» **WHAT TO DO**: Among the entries that follow, find the lines containing the string "false" and copy them.

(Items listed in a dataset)
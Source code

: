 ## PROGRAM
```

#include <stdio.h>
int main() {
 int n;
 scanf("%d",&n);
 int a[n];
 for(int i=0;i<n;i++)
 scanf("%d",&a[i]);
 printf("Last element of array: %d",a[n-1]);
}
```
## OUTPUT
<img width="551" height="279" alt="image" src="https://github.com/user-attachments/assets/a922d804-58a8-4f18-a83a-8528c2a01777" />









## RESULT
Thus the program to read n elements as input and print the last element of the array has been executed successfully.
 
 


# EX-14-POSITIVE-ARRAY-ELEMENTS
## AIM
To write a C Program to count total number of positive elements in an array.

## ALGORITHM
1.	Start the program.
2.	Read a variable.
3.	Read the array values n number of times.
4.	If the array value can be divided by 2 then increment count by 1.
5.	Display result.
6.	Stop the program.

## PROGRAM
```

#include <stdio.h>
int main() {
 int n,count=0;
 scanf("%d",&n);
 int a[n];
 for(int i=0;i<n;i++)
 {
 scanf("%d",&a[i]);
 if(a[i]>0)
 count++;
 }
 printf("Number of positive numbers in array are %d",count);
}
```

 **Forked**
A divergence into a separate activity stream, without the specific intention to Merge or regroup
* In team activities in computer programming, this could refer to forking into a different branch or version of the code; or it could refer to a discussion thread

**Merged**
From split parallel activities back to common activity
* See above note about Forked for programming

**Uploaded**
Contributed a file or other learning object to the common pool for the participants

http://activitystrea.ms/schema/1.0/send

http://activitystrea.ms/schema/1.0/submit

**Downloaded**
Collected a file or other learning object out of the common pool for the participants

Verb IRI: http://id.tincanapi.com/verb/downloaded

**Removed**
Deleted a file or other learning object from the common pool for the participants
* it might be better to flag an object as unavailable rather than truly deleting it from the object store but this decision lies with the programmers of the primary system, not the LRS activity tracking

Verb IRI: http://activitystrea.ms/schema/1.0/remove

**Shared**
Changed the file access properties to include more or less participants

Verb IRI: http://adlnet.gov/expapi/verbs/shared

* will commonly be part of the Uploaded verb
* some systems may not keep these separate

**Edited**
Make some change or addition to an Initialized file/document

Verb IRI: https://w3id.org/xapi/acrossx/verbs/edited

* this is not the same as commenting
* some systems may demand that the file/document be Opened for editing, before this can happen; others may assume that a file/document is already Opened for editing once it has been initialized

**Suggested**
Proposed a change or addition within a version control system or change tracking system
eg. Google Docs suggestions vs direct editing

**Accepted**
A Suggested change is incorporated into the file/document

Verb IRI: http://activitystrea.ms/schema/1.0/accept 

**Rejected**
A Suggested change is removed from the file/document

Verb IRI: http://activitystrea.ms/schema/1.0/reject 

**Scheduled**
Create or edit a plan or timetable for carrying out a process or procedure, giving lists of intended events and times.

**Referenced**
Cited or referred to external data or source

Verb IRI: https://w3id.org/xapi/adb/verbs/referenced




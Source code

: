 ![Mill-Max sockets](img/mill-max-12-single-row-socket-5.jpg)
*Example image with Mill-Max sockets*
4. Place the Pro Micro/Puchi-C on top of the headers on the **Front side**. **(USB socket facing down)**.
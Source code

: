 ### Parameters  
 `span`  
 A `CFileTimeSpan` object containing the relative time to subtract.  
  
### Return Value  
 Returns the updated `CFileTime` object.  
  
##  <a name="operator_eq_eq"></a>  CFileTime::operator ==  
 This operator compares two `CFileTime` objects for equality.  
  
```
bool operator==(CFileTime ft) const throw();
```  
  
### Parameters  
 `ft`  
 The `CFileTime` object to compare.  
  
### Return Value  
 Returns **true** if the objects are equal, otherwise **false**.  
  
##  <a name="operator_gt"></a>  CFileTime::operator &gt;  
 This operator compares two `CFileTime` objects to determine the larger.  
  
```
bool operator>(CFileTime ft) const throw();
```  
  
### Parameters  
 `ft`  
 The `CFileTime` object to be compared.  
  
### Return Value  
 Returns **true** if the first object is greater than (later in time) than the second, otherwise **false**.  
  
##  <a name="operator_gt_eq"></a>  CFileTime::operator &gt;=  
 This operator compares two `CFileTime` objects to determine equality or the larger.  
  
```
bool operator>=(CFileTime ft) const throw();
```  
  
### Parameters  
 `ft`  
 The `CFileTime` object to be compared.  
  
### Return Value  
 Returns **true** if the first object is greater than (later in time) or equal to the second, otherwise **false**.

» **COMPLETED TASK**:
 Returns **true** if the objects are equal, otherwise **false**.  
 Returns **true** if the first object is greater than (later in time) than the second, otherwise **false**.  
 Returns **true** if the first object is greater than (later in time) or equal to the second, otherwise **false**.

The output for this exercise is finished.